From the perspective of port cargo throughput, this paper firstly analyses the characteristics and influencing factors of port logistics demand. Secondly, considering the characteristics of nonlinear logistics demand and small sample modelling, the modelling adopts GM(1, 1) and the single prediction model of BP neural network for calculation. Then, based on the prediction results and the target of minimum fitting prediction square-error, the single model is given weight, and the combined prediction model is constructed.

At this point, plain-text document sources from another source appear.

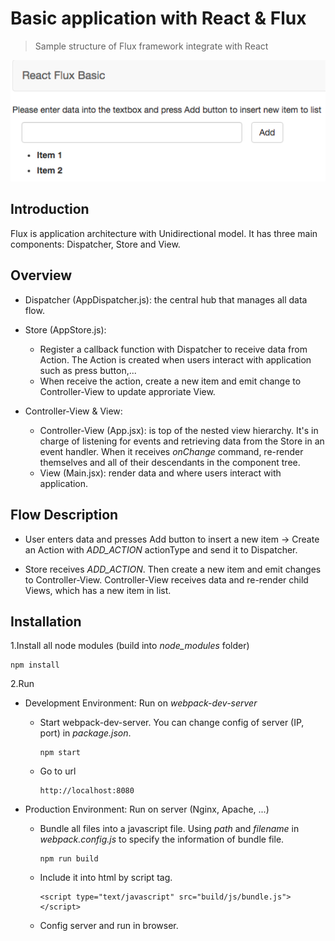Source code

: # Basic application with React & Flux
> Sample structure of Flux framework integrate with React

![](demo.png)

## Introduction

Flux is application architecture with Unidirectional model. It has three main components: Dispatcher, Store and View.

## Overview

* Dispatcher (AppDispatcher.js): the central hub that manages all data flow.

* Store (AppStore.js):  
    * Register a callback function with Dispatcher to receive data from Action. The Action is created when users interact with application such as press button,...
    * When receive the action, create a new item and emit change to Controller-View to update approriate View.

* Controller-View & View:
    * Controller-View (App.jsx): is top of the nested view hierarchy. It's in charge of listening for events and retrieving data from the Store in an event handler. When it receives *onChange* command, re-render themselves and all of their descendants in the component tree.  
    * View (Main.jsx): render data and where users interact with application.

## Flow Description

* User enters data and presses Add button to insert a new item -> Create an Action with *ADD_ACTION* actionType and send it to Dispatcher.

* Store receives *ADD_ACTION*. Then create a new item and emit changes to Controller-View. Controller-View receives data and re-render child Views, which has a new item in list.

## Installation

1.Install all node modules (build into *node_modules* folder)  

```
npm install
```

2.Run

* Development Environment: Run on *webpack-dev-server*

	* Start webpack-dev-server. You can change config of server (IP, port) in *package.json*.

		```
		npm start
		```

	* Go to url

		```
		http://localhost:8080
		```

* Production Environment: Run on server (Nginx, Apache, ...)

	* Bundle all files into a javascript file. Using *path* and *filename* in *webpack.config.js* to specify the information of bundle file.  

		```
		npm run build
		```

	* Include it into html by script tag.  

		```
		<script type="text/javascript" src="build/js/bundle.js"></script>
		```

	* Config server and run in browser.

Finally, taken Qingdao Port as an example, the port logistics demand is simulated by MATLAB software. The results show that the combined forecasting model has higher accuracy and stronger stability than the single forecasting model, which can effectively reduce the error rate and make the forecasting result closer to reality, thus having guiding significance for the future port logistics development planning.
灰色BP神经网络在港口物流需求分析中的应用
本文首先从港口货物吞吐量的角度,分析了港口物流需求的特征及其影响因素。其次,考虑到物流需求非线性和小样本建模的特点,建模采用GM(1,1)和BP神经网络的单一预测模型进行计算。然后,根据预测结果和拟合预测平方误差最小的目标,对单个模型赋予权重,构建组合预测模型;最后,以青岛港为例,利用MATLAB软件对港口物流需求进行仿真。结果表明,组合预测模型比单一预测模型具有更高的准确性和更强的稳定性,可以有效降低错误率,使预测结果更接近实际,对未来港口物流发展规划具有指导意义。
本文章由计算机程序翻译,如有差异,请以英文原文为准。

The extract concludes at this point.